Datasets represent a collection of timeseries which share a common schema, owner, and are generally subject to consistent entitlements. The easiest way to learn how to interact with datasets is to use the WEATHER example, which contains weather information for several major US cities from the National Weather Service. This dataset is available to all applications and does not need to be requested explicitly.
You can view and request available datasets from the Marquee Data Catalog.
All our datasets are either time-based (intraday) or date-based (daily). Datasets return fields that are categorized as either measures or dimensions:
- Measures are facts that are usually quantities and that can be aggregated, such as tickers and exchanges
- Dimensions describe or provide context to measures, like closing prices and volumes
If the data is a curve or surface, then the axes will usually be dimensions.
Date-based datasets have
date listed as a field in their data description. The following
parameters are valid for queries to date-based datasets:
startDate(optional) - defaults to the end date minus a dataset-specific interval, which is currently 30 days
endDate(optional) - defaults to the current date
dates(optional) - used to return data from a specific set of dates
Time-based datasets have time and updateTime listed as a field in their data description page. The following parameters are valid for queries to time-based datasets:
startTime(optional) - defaults to the end time minus a dataset-specific
interval- currently 24 hours for all real-time datasets
endTime(optional) - defaults to the current datetime
times(optional) - used to return data from a specific set of date times
Time-based datasets can have very large number of observations over a given window (thousands per
second). In order to interact with this data, our APIs provide the ability to down-sample data on
our servers over given intervals. The
intervals parameter allow you to get data which is evenly
distributed in the specified number of intervals between the time or date range specified. Example:
from gs_quant.data import Dataset from datetime import date weather_ds = Dataset('WEATHER') data_frame = weather_ds.get_data(date(2016, 1, 1), date(2016, 1, 31), city=["Boston"], intervals=3) print(data_frame)

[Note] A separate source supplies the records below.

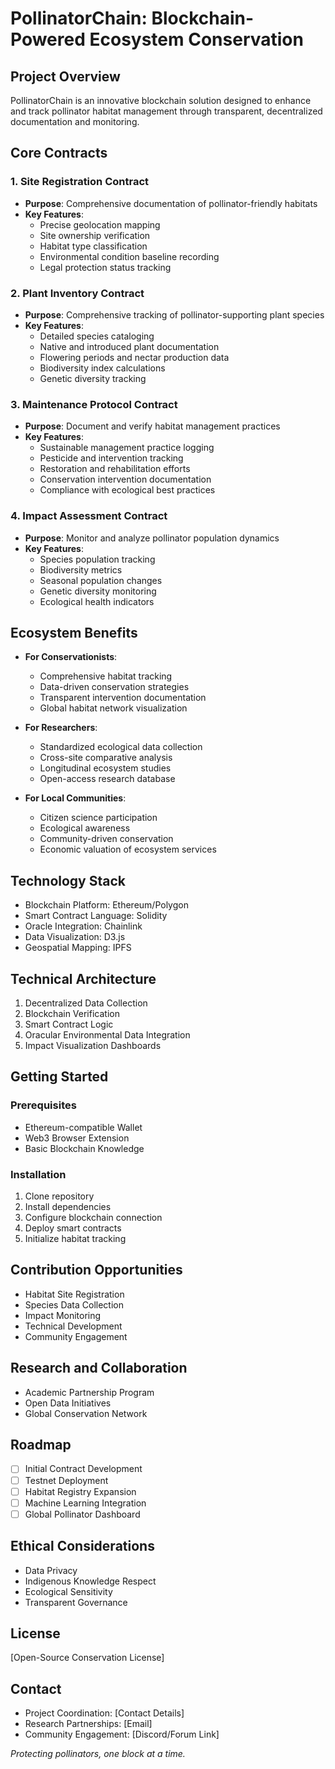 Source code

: # PollinatorChain: Blockchain-Powered Ecosystem Conservation

## Project Overview

PollinatorChain is an innovative blockchain solution designed to enhance and track pollinator habitat management through transparent, decentralized documentation and monitoring.

## Core Contracts

### 1. Site Registration Contract
- **Purpose**: Comprehensive documentation of pollinator-friendly habitats
- **Key Features**:
    - Precise geolocation mapping
    - Site ownership verification
    - Habitat type classification
    - Environmental condition baseline recording
    - Legal protection status tracking

### 2. Plant Inventory Contract
- **Purpose**: Comprehensive tracking of pollinator-supporting plant species
- **Key Features**:
    - Detailed species cataloging
    - Native and introduced plant documentation
    - Flowering periods and nectar production data
    - Biodiversity index calculations
    - Genetic diversity tracking

### 3. Maintenance Protocol Contract
- **Purpose**: Document and verify habitat management practices
- **Key Features**:
    - Sustainable management practice logging
    - Pesticide and intervention tracking
    - Restoration and rehabilitation efforts
    - Conservation intervention documentation
    - Compliance with ecological best practices

### 4. Impact Assessment Contract
- **Purpose**: Monitor and analyze pollinator population dynamics
- **Key Features**:
    - Species population tracking
    - Biodiversity metrics
    - Seasonal population changes
    - Genetic diversity monitoring
    - Ecological health indicators

## Ecosystem Benefits

- **For Conservationists**:
    - Comprehensive habitat tracking
    - Data-driven conservation strategies
    - Transparent intervention documentation
    - Global habitat network visualization

- **For Researchers**:
    - Standardized ecological data collection
    - Cross-site comparative analysis
    - Longitudinal ecosystem studies
    - Open-access research database

- **For Local Communities**:
    - Citizen science participation
    - Ecological awareness
    - Community-driven conservation
    - Economic valuation of ecosystem services

## Technology Stack
- Blockchain Platform: Ethereum/Polygon
- Smart Contract Language: Solidity
- Oracle Integration: Chainlink
- Data Visualization: D3.js
- Geospatial Mapping: IPFS

## Technical Architecture
1. Decentralized Data Collection
2. Blockchain Verification
3. Smart Contract Logic
4. Oracular Environmental Data Integration
5. Impact Visualization Dashboards

## Getting Started

### Prerequisites
- Ethereum-compatible Wallet
- Web3 Browser Extension
- Basic Blockchain Knowledge

### Installation
1. Clone repository
2. Install dependencies
3. Configure blockchain connection
4. Deploy smart contracts
5. Initialize habitat tracking

## Contribution Opportunities
- Habitat Site Registration
- Species Data Collection
- Impact Monitoring
- Technical Development
- Community Engagement

## Research and Collaboration
- Academic Partnership Program
- Open Data Initiatives
- Global Conservation Network

## Roadmap
- [ ] Initial Contract Development
- [ ] Testnet Deployment
- [ ] Habitat Registry Expansion
- [ ] Machine Learning Integration
- [ ] Global Pollinator Dashboard

## Ethical Considerations
- Data Privacy
- Indigenous Knowledge Respect
- Ecological Sensitivity
- Transparent Governance

## License
[Open-Source Conservation License]

## Contact
- Project Coordination: [Contact Details]
- Research Partnerships: [Email]
- Community Engagement: [Discord/Forum Link]

*Protecting pollinators, one block at a time.*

city date dewPoint ... snowfall updateTime windSpeed 0 Boston 2016-01-11 12.0 ... 0.0 2017-03-06T16:49:36.472Z 19.0 1 Boston 2016-01-21 7.0 ... 0.0 2017-03-06T16:49:36.473Z 13.6 2 Boston 2016-01-31 29.0 ... 0.0 2017-03-06T16:49:36.476Z 11.6 [3 rows x 10 columns]
API responses are limited to approximately 100MB. If you receive a 400 Bad Request exception with the message "Number of rows returned... are more than maximum allowed", batch your query down into multiple, smaller queries.
Consider using smaller date / time ranges (adjust startTime and endTime or startDate and endDate as needed) or querying for fewer entities (e.g. asset ids, reports) each time.
If you want to ensure the response only contains the fields that you are interested in, you can use
fields parameters. In the weather dataset, say that you are only interested in
minTemperature. To only return these two fields, pass in the desired fields
as arguments. Example:
from gs_quant.data import Dataset from datetime import date weather_ds = Dataset('WEATHER') data_frame = weather_ds.get_data(date(2016, 1, 1), date(2016, 1, 2), city=["Boston"], fields=['maxTemperature', 'minTemperature']) print(data_frame)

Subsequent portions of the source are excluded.